Wednesday, July 2, 2008

If you can't get someone off your mind, are they really supposed to be there?

HELP: Anonymous damsel in bothersome distress.

Once again, we got a question from someone who posted anonymously in response to one of our previous posts. This is what she said:

"u know how they say if you cant get someone of your mind
maybe they are supposed to be ther?

well what if you dont want them there because it hurts just
to think abou them. and this could be either i relationship
tht just ended or one tht has never begun in my case it has
never begun and i dont think it ever will and everytime i think
about him it hurts and i dont know wat to do

i know he will never think of me the way i think of him but i
cant STOP thinking of him and its to much pain for me to bare"

July 1, 2008 10:51 PM

Alex says: This is definitely something that I think all of us have been through at one point or another, and maybe somebody has come up with a remedy for getting over people that are causing us pain, but I certainly have not. I am actually really terrible at navigating this situation. I think it's because I'm an idealist that thinks you know "where there's a will there's a way" and struggles to salvage every broken relationship. The truth is sometimes I wonder if the relationship is actually worth trying to save or if my emotions are just running my life. Presently, I'm still sticking to the former, but in the past it was the latter.

Anyway...my advice for if you're in Anonymous' situation where you're trying to get over a hopeless crush:
Even if you think you have absolutely no chance GO FOR IT. I mean, unless the object of your desire is somebody dangerous or abusive or sex-crazed (and you're not into that), you'll always regret not giving it a shot. Chances are you won't be able to just get them out of your head either if they're really stuck in there right now. BUT if you go flirt a little, make a move or at least start talking to the guy (or girl) then if it doesn't work you'll know it's because it really just wasn't meant to be. And if it DOES work out then you'll be forever grateful that you were brave enough to try. Now I'm assuming that you're not crushing on someone that isn't already taken because that changes things completely. (If anybody wants us to address what to do in that situation just let us know because I'm sure that would be very interesting.)

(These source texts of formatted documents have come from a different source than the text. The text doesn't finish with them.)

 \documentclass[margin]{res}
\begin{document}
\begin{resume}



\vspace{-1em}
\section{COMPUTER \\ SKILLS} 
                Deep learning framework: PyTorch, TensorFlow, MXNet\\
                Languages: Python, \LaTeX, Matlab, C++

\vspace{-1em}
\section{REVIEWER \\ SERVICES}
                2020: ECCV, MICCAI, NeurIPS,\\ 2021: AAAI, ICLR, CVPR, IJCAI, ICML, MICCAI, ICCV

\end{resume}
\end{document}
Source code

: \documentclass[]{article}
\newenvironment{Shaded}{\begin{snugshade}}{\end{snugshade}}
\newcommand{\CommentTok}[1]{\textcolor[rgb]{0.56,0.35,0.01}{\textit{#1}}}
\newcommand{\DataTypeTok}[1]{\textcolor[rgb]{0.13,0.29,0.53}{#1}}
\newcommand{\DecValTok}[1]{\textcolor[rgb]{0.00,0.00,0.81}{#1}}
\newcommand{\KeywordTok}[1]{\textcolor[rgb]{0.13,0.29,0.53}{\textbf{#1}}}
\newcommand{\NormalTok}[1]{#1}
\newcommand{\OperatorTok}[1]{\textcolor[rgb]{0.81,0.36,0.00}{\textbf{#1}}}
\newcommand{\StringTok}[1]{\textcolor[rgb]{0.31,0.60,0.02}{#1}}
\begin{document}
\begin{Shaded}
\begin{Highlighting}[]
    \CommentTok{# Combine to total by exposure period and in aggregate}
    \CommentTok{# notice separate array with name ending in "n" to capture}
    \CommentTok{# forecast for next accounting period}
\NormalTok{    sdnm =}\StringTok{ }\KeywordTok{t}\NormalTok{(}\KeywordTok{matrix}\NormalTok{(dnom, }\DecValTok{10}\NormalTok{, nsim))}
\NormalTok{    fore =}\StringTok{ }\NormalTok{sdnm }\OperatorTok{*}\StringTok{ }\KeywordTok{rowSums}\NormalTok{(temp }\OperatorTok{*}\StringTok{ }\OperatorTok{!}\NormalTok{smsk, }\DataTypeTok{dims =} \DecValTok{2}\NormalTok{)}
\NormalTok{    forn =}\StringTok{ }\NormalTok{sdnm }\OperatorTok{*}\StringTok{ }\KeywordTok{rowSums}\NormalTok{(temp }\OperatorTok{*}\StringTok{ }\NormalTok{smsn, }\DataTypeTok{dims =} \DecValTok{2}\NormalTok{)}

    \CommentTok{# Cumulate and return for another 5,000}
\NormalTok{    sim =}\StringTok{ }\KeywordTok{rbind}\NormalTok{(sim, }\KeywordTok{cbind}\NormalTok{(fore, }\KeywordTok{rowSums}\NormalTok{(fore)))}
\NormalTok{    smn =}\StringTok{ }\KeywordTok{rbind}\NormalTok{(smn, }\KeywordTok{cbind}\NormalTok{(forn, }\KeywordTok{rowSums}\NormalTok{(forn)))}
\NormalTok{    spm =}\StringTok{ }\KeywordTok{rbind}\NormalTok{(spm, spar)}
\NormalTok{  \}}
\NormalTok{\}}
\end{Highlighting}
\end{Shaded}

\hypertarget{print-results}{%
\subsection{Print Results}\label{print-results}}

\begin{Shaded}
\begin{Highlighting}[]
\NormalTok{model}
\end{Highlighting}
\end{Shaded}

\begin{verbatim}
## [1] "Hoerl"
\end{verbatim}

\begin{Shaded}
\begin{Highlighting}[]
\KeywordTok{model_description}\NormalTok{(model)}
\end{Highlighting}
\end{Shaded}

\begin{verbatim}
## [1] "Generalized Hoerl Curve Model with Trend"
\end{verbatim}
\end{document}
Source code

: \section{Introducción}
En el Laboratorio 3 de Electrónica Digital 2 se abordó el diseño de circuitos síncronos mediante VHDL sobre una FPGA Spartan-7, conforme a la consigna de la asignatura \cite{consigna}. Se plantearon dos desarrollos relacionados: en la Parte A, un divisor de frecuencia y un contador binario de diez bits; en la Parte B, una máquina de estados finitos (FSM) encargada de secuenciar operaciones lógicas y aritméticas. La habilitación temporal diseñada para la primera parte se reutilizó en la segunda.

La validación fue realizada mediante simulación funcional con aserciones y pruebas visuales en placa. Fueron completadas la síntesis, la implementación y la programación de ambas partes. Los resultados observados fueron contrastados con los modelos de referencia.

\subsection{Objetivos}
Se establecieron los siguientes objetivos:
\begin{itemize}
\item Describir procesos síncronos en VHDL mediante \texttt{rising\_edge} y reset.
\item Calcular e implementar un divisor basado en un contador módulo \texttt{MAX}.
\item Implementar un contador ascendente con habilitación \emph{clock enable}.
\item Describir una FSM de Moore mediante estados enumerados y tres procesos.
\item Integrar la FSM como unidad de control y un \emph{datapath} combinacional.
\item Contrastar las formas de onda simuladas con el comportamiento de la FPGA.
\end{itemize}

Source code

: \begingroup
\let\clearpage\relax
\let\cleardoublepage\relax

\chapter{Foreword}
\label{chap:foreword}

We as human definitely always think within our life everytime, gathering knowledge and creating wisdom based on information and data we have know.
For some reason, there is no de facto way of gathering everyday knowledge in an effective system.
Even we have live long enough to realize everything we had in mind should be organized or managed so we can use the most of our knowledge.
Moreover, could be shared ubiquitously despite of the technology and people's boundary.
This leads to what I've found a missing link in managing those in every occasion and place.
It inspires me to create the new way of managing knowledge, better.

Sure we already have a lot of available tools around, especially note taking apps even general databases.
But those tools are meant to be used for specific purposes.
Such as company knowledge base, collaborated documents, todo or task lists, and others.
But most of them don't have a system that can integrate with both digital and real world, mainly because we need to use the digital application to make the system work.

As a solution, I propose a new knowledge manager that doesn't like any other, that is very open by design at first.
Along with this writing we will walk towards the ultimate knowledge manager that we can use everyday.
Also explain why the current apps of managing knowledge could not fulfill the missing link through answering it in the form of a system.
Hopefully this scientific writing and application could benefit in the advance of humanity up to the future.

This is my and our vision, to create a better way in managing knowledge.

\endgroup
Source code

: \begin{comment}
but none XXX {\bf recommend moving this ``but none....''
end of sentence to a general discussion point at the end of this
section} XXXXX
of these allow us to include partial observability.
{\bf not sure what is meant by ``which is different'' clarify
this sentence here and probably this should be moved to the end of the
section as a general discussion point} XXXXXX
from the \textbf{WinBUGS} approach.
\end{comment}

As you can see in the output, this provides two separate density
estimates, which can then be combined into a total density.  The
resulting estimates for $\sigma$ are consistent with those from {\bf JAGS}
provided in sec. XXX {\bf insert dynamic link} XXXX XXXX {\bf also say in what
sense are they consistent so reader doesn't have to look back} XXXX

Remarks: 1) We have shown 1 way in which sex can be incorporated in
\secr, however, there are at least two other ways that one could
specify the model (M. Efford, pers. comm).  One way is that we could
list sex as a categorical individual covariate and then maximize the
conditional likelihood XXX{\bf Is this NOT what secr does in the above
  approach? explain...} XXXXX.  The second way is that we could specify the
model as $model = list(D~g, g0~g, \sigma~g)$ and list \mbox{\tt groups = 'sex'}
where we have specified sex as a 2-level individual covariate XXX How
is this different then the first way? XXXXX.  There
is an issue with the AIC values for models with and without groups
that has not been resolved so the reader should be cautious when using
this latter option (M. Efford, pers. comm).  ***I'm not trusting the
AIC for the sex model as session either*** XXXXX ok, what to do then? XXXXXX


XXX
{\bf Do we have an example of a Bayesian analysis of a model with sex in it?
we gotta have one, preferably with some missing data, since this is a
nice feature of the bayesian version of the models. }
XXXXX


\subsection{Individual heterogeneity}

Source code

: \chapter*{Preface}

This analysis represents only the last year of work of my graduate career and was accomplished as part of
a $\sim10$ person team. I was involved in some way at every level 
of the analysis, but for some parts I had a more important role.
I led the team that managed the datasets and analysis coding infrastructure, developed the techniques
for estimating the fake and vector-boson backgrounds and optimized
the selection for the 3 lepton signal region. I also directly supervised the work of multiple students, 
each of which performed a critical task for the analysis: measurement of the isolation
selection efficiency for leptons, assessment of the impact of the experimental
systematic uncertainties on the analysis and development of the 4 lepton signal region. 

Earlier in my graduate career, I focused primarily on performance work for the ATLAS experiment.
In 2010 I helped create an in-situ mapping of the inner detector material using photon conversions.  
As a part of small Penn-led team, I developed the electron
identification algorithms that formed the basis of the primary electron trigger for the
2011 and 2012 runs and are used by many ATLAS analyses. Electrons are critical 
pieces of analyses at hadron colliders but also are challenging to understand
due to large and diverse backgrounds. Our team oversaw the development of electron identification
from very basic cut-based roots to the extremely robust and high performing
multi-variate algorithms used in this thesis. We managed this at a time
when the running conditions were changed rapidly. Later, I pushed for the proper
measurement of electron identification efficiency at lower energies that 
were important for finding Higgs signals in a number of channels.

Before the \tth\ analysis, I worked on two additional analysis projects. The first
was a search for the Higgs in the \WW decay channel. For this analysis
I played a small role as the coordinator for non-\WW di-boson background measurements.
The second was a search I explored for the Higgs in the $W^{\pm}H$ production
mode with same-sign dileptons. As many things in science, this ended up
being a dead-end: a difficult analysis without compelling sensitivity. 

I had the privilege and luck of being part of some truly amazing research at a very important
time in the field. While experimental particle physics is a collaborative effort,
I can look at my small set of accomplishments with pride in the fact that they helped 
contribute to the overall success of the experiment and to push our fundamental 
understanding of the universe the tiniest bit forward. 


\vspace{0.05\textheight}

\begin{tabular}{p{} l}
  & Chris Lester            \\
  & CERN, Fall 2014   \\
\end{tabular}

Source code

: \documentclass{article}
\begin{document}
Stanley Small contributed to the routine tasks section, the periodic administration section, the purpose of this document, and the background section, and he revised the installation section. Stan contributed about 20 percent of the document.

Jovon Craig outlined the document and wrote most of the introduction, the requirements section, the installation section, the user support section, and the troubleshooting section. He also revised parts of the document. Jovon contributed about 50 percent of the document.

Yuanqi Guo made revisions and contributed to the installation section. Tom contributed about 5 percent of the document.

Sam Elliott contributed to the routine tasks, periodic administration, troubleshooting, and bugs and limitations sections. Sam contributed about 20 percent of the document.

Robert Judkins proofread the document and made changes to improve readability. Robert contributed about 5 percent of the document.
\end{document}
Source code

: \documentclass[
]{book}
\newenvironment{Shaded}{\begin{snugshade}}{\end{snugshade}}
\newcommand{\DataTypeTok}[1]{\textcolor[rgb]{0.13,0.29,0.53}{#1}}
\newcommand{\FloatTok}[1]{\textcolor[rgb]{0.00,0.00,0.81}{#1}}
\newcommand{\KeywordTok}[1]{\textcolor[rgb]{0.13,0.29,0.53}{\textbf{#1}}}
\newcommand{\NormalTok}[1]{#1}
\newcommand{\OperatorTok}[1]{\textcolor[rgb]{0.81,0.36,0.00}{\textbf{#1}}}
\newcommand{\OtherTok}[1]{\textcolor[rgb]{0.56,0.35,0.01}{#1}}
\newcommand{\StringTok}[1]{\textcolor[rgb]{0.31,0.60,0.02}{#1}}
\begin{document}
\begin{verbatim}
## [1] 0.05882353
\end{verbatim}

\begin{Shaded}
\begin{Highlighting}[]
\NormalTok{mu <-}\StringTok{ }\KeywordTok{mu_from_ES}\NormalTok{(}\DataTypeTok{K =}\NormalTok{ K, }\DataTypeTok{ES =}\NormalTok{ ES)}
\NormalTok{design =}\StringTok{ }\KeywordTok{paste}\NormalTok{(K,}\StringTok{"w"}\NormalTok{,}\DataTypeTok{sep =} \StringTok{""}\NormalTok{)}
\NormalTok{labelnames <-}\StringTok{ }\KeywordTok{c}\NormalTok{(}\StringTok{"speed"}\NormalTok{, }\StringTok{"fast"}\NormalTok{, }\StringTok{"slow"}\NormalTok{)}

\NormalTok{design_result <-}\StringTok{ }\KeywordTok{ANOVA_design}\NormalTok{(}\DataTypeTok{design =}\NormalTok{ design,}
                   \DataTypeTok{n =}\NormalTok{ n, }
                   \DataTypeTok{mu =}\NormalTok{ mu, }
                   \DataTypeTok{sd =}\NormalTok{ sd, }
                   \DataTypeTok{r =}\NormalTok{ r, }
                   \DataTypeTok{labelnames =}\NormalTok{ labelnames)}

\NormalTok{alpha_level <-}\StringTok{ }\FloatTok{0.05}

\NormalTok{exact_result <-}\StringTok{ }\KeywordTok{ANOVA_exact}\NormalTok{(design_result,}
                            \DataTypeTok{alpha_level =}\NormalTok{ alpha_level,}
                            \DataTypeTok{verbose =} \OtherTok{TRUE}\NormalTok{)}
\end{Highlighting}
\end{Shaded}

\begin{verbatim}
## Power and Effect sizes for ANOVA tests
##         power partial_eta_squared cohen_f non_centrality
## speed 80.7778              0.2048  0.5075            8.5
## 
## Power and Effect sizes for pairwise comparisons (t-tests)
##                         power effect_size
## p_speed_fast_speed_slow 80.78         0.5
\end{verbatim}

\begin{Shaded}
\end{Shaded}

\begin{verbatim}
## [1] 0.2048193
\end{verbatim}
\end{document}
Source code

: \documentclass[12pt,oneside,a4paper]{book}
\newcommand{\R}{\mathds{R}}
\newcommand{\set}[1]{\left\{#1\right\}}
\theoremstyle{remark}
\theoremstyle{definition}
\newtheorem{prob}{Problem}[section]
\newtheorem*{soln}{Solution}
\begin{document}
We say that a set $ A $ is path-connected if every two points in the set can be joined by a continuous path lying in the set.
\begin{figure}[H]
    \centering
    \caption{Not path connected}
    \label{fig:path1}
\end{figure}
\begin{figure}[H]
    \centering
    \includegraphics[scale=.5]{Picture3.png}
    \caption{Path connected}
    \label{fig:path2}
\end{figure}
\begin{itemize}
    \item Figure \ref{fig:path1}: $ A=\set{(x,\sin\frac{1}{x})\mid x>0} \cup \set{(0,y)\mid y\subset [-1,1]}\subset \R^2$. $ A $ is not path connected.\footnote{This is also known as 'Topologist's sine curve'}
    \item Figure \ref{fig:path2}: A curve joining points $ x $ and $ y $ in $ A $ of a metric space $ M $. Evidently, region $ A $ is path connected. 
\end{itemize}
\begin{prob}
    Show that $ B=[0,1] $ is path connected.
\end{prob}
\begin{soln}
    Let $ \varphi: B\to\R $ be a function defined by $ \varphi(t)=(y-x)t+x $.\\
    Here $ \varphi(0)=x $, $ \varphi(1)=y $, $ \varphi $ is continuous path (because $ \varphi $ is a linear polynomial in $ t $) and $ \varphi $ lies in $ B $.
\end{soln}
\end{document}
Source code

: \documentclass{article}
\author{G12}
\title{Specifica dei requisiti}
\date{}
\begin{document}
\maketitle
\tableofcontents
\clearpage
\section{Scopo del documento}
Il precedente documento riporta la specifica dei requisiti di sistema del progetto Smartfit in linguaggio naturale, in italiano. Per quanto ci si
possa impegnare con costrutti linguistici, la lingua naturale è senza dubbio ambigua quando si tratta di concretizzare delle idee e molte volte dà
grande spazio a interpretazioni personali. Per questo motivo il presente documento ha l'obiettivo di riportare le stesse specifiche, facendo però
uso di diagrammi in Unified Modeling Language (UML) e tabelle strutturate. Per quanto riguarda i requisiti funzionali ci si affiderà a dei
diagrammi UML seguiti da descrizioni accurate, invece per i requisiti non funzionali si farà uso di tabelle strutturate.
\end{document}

My advice for anyone that is getting out of a relationship is this: If your ex didn't cheat on you or hit you or do anything that would make it necessary for you to get rid of the loser for good then my only suggestion is to tell them how you feel. You never know if they may be regretting the break-up too or if they were just waiting for some affirmation that you two still have something. If they don't then you will be more content knowing that the possibility isn't out there.

NOW. You've tried all that, and it didn't work out. What do you do?

In my opinion, give yourself that night or the next day or something to wallow a little, eat ice cream, watch My Best Friend's Wedding, and cry under your covers. The next day, wake up at 8:00, look good and go hang out with your friends. Check out new possible potential whether you're ready to go for it or not (but in my opinion you should just be looking at this point). Flirting with other people and remembering that before you were with your ex you were hot and desired makes you feel so much better. Remember that your life does not have to revolve around one person. You are your own person who has their own life to live so go live it! Have fun! And once your ex notices how happy you are without them, they will definitely be confused and probably want you back so revel in it but don't feel obligated to fall for back into their arms. P.S. It also helps to exercise and eat well because you'll look great and feel healthier, stronger, and more prepared to face the world without your dumb ex.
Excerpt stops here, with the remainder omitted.